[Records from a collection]
-.-.-

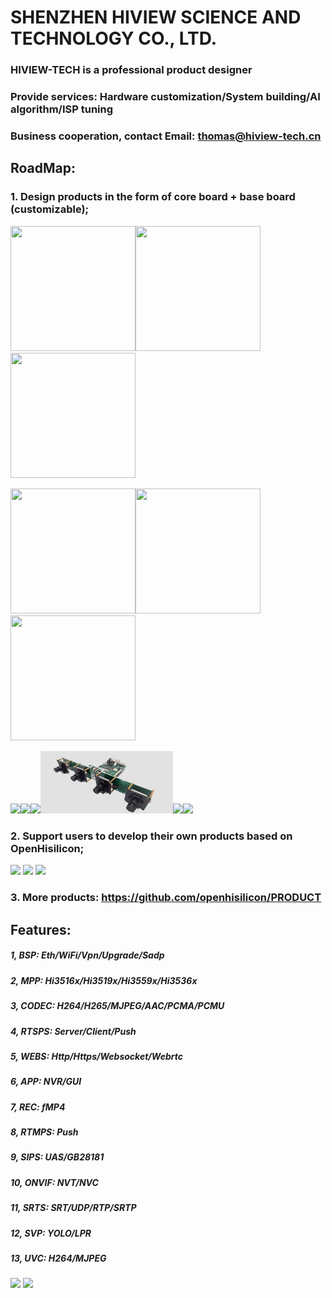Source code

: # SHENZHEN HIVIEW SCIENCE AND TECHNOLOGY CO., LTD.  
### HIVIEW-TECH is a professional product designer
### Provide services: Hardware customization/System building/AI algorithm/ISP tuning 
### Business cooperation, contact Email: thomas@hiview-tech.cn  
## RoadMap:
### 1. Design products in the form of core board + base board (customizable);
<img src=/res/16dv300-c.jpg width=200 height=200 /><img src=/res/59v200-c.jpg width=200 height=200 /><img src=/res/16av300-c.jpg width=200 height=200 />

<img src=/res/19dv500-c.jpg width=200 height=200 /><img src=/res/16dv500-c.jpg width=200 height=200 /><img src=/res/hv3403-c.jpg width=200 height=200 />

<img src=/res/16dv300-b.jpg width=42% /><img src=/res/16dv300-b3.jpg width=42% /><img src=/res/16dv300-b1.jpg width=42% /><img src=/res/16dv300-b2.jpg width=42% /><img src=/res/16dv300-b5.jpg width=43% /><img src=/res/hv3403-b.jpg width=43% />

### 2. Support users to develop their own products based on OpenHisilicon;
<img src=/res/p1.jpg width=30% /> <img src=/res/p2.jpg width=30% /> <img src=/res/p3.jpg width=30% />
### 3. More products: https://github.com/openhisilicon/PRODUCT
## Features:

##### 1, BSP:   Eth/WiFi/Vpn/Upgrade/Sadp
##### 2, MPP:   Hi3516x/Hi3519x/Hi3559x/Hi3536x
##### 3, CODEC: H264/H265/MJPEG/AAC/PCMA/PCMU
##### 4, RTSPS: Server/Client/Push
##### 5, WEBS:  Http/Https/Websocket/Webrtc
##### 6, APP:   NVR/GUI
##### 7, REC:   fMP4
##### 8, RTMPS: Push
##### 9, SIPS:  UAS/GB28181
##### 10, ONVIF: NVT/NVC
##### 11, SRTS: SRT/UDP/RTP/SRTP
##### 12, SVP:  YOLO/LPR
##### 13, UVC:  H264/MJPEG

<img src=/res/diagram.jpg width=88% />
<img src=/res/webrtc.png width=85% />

-.-.-

**YOUR GOAL:** A verbatim copy of all the records, minus the pictures, is the expected answer.

**YOUR SOLUTION:**
Source code

: # SHENZHEN HIVIEW SCIENCE AND TECHNOLOGY CO., LTD.  
### HIVIEW-TECH is a professional product designer
### Provide services: Hardware customization/System building/AI algorithm/ISP tuning 
### Business cooperation, contact Email: thomas@hiview-tech.cn  
## RoadMap:
### 1. Design products in the form of core board + base board (customizable);
<img src=/res/16dv300-c.jpg width=200 height=200 /><img src=/res/59v200-c.jpg width=200 height=200 /><img src=/res/16av300-c.jpg width=200 height=200 />

<img src=/res/19dv500-c.jpg width=200 height=200 /><img src=/res/16dv500-c.jpg width=200 height=200 /><img src=/res/hv3403-c.jpg width=200 height=200 />

<img src=/res/16dv300-b.jpg width=42% /><img src=/res/16dv300-b3.jpg width=42% /><img src=/res/16dv300-b1.jpg width=42% /><img src=/res/16dv300-b2.jpg width=42% /><img src=/res/16dv300-b5.jpg width=43% /><img src=/res/hv3403-b.jpg width=43% />

### 2. Support users to develop their own products based on OpenHisilicon;
<img src=/res/p1.jpg width=30% /> <img src=/res/p2.jpg width=30% /> <img src=/res/p3.jpg width=30% />
### 3. More products: https://github.com/openhisilicon/PRODUCT
## Features:

##### 1, BSP:   Eth/WiFi/Vpn/Upgrade/Sadp
##### 2, MPP:   Hi3516x/Hi3519x/Hi3559x/Hi3536x
##### 3, CODEC: H264/H265/MJPEG/AAC/PCMA/PCMU
##### 4, RTSPS: Server/Client/Push
##### 5, WEBS:  Http/Https/Websocket/Webrtc
##### 6, APP:   NVR/GUI
##### 7, REC:   fMP4
##### 8, RTMPS: Push
##### 9, SIPS:  UAS/GB28181
##### 10, ONVIF: NVT/NVC
##### 11, SRTS: SRT/UDP/RTP/SRTP
##### 12, SVP:  YOLO/LPR
##### 13, UVC:  H264/MJPEG

<img src=/res/diagram.jpg width=88% />
<img src=/res/webrtc.png width=85% />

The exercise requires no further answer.